▶ **EXERCISE OBJECTIVE**: For the entries below, the expected answer is the line with "oxidação posterior; um", the line with "tem tal hidrogênio.", and every line between them, exactly as written, and nothing more.

▶ **Rendered images with source text**:

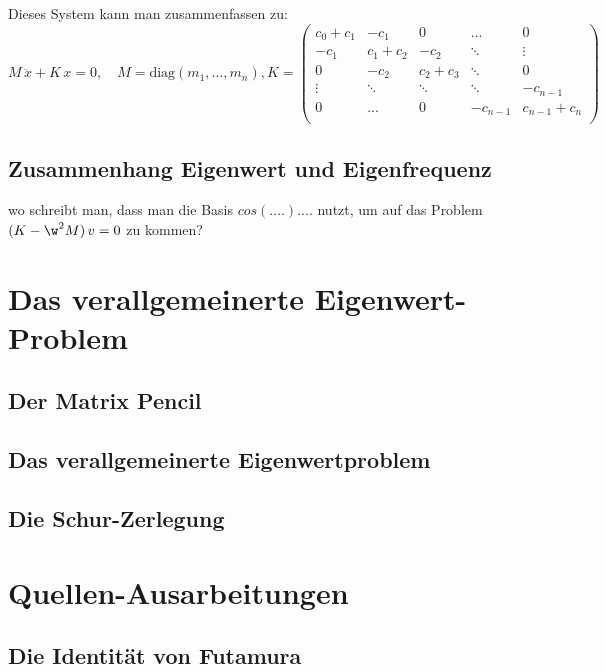 \documentclass[ngerman,BCOR=4mm]{tudscrreprt}
\theoremstyle{plain} %
\theoremstyle{definition} %
\theoremstyle{remark}
\begin{document}
            Dieses System kann man zusammenfassen zu:
            $$M\,\ddot x + K\,x = 0,\quad M= \text{diag}(m_1,\dots,m_n),
            K = \begin{pmatrix}
                  c_0+c_1 & -c_1 &  0& ... & 0 \\
                  -c_1 & c_1+c_2 & -c_2 & \ddots & \vdots \\
                   0& -c_2 & c_2+c_3 & \ddots & 0 \\
                   \vdots & \ddots & \ddots & \ddots  & -c_{n-1} \\
                   0& ... & 0& -c_{n-1} & c_{n-1}+c_n \\
                  \end{pmatrix}$$

      \section{Zusammenhang Eigenwert und Eigenfrequenz}

            wo schreibt man, dass man die Basis $cos(....)....$ nutzt, um auf das Problem $(K-\w^2 M)\, v = 0$ zu kommen?


\chapter{Das verallgemeinerte Eigenwert-Problem}
\label{sec: EW Problem}
      \section{Der Matrix Pencil}

      \section{Das verallgemeinerte Eigenwertproblem}

      \section{Die Schur-Zerlegung}

\chapter{Quellen-Ausarbeitungen}
\label{sec: Quellen}
      \section{Die Identität von Futamura}
\end{document}
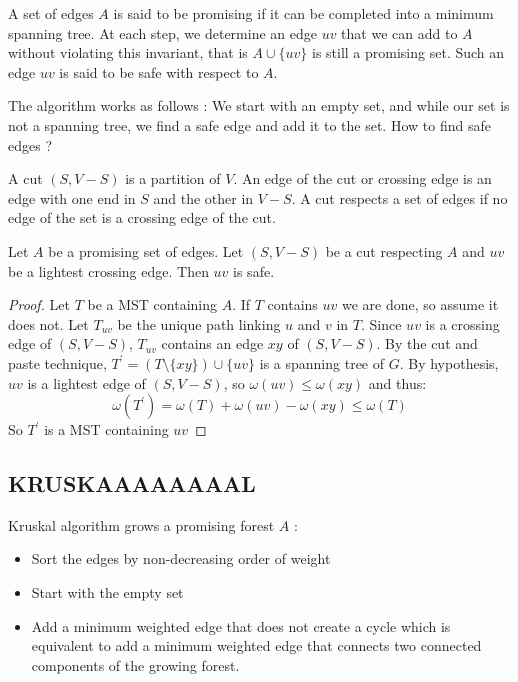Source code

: \documentclass{cours}
\begin{document}
        \begin{definition}
            A set of edges $A$ is said to be promising if it can be completed into a minimum spanning tree. At each step, we determine an edge $uv$ that we can add to $A$ without violating this invariant, that is $A \cup \{uv\}$ is still a promising set.
            Such an edge $uv$ is said to be safe with respect to $A$.
        \end{definition}

        The algorithm works as follows : We start with an empty set, and while our set is not a spanning tree, we find a safe edge and add it to the set.
        How to find safe edges ? 

        \begin{definition}
            A cut $\left(S, V - S\right)$ is a partition of $V$. An edge of the cut or crossing edge is an edge with one end in $S$ and the other in $V - S$. A cut respects a set of edges if no edge of the set is a crossing edge of the cut.
        \end{definition}

        \begin{proposition}
            Let $A$ be a promising set of edges. Let $\left(S, V - S\right)$ be a cut respecting $A$ and $uv$ be a lightest crossing edge. Then $uv$ is safe.
        \end{proposition}
        \begin{proof}
            Let $T$ be a MST containing $A$. If $T$ contains $uv$ we are done, so assume it does not. Let $T_{uv}$ be the unique path linking $u$ and $v$ in $T$. Since $uv$ is a crossing edge of $(S, V - S)$, $T_{uv}$ contains an edge $xy$ of $(S, V - S)$. By the cut and paste technique, $T^{'} = (T \setminus \{xy\} ) \cup \{uv\}$ is a spanning tree of $G$. By hypothesis, $uv$ is a lightest edge of $(S, V - S)$, so $\omega(uv) \leq \omega(xy)$ and thus: \[\omega(T^{'}) = \omega(T) + \omega(uv) - \omega(xy) \leq \omega(T)\]
            So $T^{'}$ is a MST containing $uv$ 
        \end{proof}

        \subsection{KRUSKAAAAAAAAL}
        Kruskal algorithm grows a promising forest $A$ : 
        \begin{itemize}
            \item Sort the edges by non-decreasing order of weight
            \item Start with the empty set
            \item Add a minimum weighted edge that does not create a cycle which is equivalent to add a minimum weighted edge that connects two connected components of the growing forest.
        \end{itemize}
\end{document}
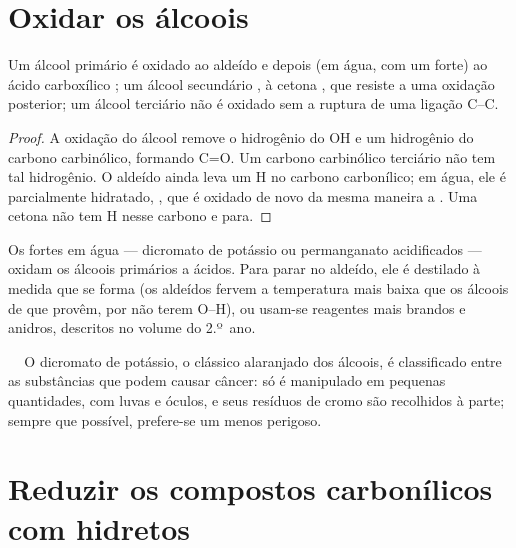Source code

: \section{Oxidar os álcoois}

\begin{proposition}\label{prop:b1:organic-redox:alcohol-oxidation}
Um álcool primário  é oxidado ao aldeído  e depois
(em água, com um  forte) ao ácido carboxílico ; um
álcool secundário , à cetona , que resiste a uma
oxidação posterior; um álcool terciário  não é oxidado sem a
ruptura de uma ligação C--C.
\end{proposition}

\begin{proof}
A oxidação do álcool remove o hidrogênio do OH e um hidrogênio do
carbono carbinólico, formando C=O. Um carbono carbinólico terciário não
tem tal hidrogênio. O aldeído ainda leva um H no carbono carbonílico; em
água, ele é parcialmente hidratado, , que é oxidado de novo
da mesma maneira a . Uma cetona não tem H nesse carbono e para.
\end{proof}

Os  fortes em água --- dicromato de potássio ou permanganato
acidificados --- oxidam os álcoois primários a ácidos. Para parar no
aldeído, ele é destilado à medida que se forma (os aldeídos fervem a
temperatura mais baixa que os álcoois de que provêm, por não terem
 O--H), ou usam-se reagentes mais brandos e
anidros, descritos no volume do 2.º~ano.

\begin{safety}{\,\,\,\,\,}
O dicromato de potássio, o clássico  alaranjado dos álcoois, é
classificado entre as substâncias que podem causar câncer: só é
manipulado em pequenas quantidades, com luvas e óculos, e seus resíduos
de cromo são recolhidos à parte; sempre que possível, prefere-se um
 menos perigoso.
\end{safety}

\section{Reduzir os compostos carbonílicos com hidretos}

▶ **TASK OUTPUT**:
oxidação posterior; um álcool terciário  não é oxidado sem a
ruptura de uma ligação C--C.
\end{proposition}

\begin{proof}
A oxidação do álcool remove o hidrogênio do OH e um hidrogênio do
carbono carbinólico, formando C=O. Um carbono carbinólico terciário não
tem tal hidrogênio. O aldeído ainda leva um H no carbono carbonílico; em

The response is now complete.